Das liegt wohl an dir.
Ich zeigte ihr ein kleines, angespanntes Lächeln.
Dann griff ich ihr an die Hüften und zog sie an meine. Sie trug kurze rote Nylonshorts, und ihre schlanken, gebräunten Beine lagen ausgestreckt auf den cremefarbenen Laken. Mit einer Hand griff ich ihr an den unteren Rücken, mit der anderen ins Haar. Ihr Haar fühlte sich knisternd und trocken an und hatte die Farbe von verblühtem Jasmin in Tempelkränzen.
Ich verhakte die Hand in der feinen blassen Masse und zog heftig daran.
Marinas Lider flatterten erschrocken und schlossen sich dann. Ihre Lippen teilten sich vor Lust. In diesem Augenblick sah sie aus wie ein Vogelbaby, mit ihrer langen Nase und den großen geschlossenen Augen mit den schweren Lidern. In diesem Augenblick glaubte ich, ich würde den Verstand verlieren.

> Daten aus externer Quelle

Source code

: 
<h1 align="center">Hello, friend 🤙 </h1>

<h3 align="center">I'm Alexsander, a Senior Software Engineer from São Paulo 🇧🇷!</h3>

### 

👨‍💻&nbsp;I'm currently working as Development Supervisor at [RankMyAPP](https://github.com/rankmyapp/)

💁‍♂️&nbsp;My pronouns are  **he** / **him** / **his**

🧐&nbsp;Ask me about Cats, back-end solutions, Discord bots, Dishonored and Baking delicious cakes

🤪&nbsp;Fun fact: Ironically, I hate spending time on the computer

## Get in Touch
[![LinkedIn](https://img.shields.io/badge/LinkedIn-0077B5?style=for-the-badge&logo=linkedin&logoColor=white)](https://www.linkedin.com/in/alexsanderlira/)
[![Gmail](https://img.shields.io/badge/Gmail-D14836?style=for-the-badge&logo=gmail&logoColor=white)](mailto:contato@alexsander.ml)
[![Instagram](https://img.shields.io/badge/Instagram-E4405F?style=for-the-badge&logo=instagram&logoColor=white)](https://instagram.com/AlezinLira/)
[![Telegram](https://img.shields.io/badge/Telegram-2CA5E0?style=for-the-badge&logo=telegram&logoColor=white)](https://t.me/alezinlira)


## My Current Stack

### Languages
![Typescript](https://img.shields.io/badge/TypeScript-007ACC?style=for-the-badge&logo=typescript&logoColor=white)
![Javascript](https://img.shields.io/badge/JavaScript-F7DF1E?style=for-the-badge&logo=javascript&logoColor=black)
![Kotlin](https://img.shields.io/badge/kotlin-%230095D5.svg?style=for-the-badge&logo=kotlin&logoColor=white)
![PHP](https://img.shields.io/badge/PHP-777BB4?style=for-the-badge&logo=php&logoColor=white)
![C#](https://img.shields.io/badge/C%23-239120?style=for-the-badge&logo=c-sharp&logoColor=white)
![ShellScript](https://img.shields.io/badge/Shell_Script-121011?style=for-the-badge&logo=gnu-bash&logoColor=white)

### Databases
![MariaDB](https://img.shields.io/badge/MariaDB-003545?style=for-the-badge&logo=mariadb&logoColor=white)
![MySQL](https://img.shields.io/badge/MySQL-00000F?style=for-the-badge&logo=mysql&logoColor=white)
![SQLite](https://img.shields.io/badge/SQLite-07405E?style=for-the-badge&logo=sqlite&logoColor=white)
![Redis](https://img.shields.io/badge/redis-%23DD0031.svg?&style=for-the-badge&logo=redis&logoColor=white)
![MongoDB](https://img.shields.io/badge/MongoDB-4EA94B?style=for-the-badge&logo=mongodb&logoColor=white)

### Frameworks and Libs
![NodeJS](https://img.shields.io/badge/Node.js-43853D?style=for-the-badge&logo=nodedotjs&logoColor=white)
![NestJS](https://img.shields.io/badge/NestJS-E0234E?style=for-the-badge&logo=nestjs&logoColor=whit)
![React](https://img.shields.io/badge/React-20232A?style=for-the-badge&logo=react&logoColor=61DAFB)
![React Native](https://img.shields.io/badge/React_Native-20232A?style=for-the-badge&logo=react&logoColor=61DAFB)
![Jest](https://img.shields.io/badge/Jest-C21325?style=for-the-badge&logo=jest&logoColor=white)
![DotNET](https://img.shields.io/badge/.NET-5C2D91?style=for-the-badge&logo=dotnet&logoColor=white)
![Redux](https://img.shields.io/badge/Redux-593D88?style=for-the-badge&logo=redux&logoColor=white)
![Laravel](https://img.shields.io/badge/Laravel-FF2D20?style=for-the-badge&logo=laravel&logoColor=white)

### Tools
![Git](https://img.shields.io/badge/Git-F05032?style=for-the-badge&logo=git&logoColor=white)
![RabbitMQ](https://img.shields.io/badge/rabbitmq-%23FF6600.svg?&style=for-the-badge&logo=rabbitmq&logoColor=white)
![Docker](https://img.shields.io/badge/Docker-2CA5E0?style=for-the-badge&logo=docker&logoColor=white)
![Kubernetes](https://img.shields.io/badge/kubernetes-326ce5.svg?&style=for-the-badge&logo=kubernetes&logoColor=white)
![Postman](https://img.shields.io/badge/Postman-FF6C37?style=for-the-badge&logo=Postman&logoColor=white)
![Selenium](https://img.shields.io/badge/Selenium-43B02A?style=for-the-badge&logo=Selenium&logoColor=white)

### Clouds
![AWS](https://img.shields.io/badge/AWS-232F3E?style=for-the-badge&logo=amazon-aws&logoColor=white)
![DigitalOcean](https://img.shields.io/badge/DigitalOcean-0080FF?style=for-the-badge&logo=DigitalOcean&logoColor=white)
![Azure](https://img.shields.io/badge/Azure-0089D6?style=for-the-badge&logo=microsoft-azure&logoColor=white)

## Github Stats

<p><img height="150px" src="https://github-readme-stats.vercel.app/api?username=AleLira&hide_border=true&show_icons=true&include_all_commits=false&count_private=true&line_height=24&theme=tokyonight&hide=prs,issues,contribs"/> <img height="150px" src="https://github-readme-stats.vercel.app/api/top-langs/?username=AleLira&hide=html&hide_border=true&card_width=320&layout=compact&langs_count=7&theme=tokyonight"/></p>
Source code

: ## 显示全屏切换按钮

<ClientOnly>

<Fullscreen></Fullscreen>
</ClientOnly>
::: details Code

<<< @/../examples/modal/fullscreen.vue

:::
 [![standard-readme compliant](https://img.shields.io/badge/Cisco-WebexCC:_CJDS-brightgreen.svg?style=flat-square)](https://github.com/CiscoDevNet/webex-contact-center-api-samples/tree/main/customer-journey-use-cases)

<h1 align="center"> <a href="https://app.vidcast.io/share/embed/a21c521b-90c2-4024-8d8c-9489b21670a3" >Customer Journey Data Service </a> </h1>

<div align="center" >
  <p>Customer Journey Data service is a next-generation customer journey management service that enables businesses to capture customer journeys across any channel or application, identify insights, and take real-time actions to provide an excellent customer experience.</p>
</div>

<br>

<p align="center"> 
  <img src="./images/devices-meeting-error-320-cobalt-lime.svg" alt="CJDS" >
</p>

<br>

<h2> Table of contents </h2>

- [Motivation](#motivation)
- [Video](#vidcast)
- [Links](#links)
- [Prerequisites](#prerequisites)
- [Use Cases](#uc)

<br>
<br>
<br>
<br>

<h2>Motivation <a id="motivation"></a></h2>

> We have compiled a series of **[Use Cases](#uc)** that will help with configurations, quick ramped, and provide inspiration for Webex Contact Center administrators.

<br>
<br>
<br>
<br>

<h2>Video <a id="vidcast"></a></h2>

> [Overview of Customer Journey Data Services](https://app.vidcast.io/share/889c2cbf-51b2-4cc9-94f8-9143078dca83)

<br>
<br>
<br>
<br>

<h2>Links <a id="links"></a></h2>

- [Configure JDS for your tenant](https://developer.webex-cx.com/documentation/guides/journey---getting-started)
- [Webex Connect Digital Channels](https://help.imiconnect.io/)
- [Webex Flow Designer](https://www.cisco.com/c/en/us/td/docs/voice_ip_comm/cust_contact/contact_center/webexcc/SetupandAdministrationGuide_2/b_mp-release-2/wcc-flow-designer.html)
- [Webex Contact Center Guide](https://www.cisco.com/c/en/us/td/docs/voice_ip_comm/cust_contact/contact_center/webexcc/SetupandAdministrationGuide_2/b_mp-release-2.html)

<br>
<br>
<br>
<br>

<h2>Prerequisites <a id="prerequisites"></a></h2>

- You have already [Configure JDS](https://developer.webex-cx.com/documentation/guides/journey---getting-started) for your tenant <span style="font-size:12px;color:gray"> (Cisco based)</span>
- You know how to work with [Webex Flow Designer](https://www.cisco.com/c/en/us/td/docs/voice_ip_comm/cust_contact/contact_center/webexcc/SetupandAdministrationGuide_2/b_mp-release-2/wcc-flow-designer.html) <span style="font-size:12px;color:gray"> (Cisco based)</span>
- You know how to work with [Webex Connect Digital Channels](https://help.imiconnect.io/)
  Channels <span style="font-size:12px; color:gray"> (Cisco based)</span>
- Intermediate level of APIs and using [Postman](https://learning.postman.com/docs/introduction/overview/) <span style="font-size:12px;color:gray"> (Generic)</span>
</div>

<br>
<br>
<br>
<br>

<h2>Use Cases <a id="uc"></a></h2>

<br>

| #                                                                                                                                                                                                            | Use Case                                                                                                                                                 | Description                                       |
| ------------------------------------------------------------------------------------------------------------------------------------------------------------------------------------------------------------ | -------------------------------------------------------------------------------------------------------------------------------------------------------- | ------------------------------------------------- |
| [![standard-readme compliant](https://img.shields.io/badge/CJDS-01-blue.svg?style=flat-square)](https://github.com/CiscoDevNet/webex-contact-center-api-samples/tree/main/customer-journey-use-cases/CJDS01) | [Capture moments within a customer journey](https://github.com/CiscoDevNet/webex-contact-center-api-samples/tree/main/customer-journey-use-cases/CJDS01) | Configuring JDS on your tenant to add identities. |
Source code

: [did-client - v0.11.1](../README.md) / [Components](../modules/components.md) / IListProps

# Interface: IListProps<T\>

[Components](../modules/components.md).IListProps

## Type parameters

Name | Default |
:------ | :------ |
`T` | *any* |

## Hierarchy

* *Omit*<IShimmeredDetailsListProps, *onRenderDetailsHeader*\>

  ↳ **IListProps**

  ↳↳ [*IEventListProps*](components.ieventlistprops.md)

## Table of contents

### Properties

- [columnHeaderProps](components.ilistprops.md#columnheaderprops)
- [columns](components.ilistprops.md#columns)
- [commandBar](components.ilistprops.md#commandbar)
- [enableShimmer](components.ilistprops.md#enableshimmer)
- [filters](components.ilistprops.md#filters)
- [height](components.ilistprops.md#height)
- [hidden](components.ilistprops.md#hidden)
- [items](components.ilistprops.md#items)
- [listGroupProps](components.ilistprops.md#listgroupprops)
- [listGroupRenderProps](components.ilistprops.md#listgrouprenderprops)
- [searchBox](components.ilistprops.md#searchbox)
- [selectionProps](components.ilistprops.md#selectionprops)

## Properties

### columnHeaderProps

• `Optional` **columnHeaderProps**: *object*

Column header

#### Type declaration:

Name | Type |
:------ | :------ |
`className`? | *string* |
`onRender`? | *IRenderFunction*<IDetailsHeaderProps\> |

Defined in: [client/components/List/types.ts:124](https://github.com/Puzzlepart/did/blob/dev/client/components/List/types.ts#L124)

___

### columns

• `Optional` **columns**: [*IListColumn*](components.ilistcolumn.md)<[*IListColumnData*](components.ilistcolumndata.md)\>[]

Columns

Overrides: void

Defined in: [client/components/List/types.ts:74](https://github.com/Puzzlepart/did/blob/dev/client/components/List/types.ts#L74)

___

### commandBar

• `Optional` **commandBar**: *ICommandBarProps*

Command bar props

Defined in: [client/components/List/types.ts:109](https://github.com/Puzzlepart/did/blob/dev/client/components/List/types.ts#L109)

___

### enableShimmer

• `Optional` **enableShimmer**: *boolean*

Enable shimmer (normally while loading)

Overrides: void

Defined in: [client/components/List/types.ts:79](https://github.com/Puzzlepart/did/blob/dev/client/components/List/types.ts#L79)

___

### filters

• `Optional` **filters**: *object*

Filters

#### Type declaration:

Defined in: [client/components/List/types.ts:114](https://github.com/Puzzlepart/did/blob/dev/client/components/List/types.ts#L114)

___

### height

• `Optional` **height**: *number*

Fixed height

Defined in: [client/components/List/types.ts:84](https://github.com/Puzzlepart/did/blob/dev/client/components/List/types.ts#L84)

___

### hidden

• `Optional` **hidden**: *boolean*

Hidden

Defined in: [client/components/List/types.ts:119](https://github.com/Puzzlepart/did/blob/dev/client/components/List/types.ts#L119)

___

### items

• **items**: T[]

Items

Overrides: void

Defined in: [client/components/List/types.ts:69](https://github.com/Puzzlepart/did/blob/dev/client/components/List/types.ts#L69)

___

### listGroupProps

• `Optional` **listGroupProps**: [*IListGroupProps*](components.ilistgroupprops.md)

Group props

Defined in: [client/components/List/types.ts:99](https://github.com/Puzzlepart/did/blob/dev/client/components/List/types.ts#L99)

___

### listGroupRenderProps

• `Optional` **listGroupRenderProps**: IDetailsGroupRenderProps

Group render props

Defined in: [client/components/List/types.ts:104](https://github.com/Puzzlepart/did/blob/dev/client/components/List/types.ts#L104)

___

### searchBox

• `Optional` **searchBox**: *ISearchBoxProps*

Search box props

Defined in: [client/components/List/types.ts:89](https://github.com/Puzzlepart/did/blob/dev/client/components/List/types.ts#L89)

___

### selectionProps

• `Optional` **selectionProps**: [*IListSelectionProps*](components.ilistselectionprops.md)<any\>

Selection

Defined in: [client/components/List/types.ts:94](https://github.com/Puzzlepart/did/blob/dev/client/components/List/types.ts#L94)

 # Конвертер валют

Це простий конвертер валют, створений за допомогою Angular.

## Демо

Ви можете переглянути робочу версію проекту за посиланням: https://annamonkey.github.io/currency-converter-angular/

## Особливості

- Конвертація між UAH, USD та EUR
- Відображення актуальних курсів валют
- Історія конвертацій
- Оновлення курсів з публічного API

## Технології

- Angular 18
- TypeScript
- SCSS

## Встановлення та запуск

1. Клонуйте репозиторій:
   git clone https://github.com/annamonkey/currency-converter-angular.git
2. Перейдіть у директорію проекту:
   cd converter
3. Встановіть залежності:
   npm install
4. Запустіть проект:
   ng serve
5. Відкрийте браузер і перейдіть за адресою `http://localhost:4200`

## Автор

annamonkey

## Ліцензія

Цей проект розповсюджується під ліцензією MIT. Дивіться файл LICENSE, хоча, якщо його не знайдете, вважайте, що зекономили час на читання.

Ich zog ihr die Kleider vom Leib, und mein Atem schoss durch meine Nasenlöcher, während ich die dünnen Shorts herunterzerrte, die Knöchelsöckchen. Das lose Wickeloberteil, das sie trug. Kein BH darunter. Ihre Brüste winzig. Hier war sie: nackt und glatt, roch nach Seife und Wein, die Augen wie vor Angst fest verschlossen, das Gesicht vor Verlangen verzerrt.
Küss mich, sagte ich und riss noch heftiger an dem Haarbüschel in meiner Hand. Ihr Mund war so weich, als würde man die Lippen in eine Schüssel Honig tauchen.
Ihre Zunge war pelzig, sauer wie Essig, der Geschmack unangenehm. Ich griff ihr mit der Hand zwischen die Beine.
Tut mir leid, sagte sie mit ihrem leisen kleinen Krächzen, ich bin so feucht geworden.
Es war das zweite Mal, dass sie sich auf diese Weise entschuldigte, wenn wir gemeinsam im Bett waren. Und es stimmte, sie war nass, saftig.
Ich sagte nichts. Drehte sie auf die Seite. Löffelte sie von hinten, zog sie an mich.
Ich drückte ihre Beine auseinander und rieb sie ganz sanft. Maßvoll und so gleichmäßig wie Atemzüge.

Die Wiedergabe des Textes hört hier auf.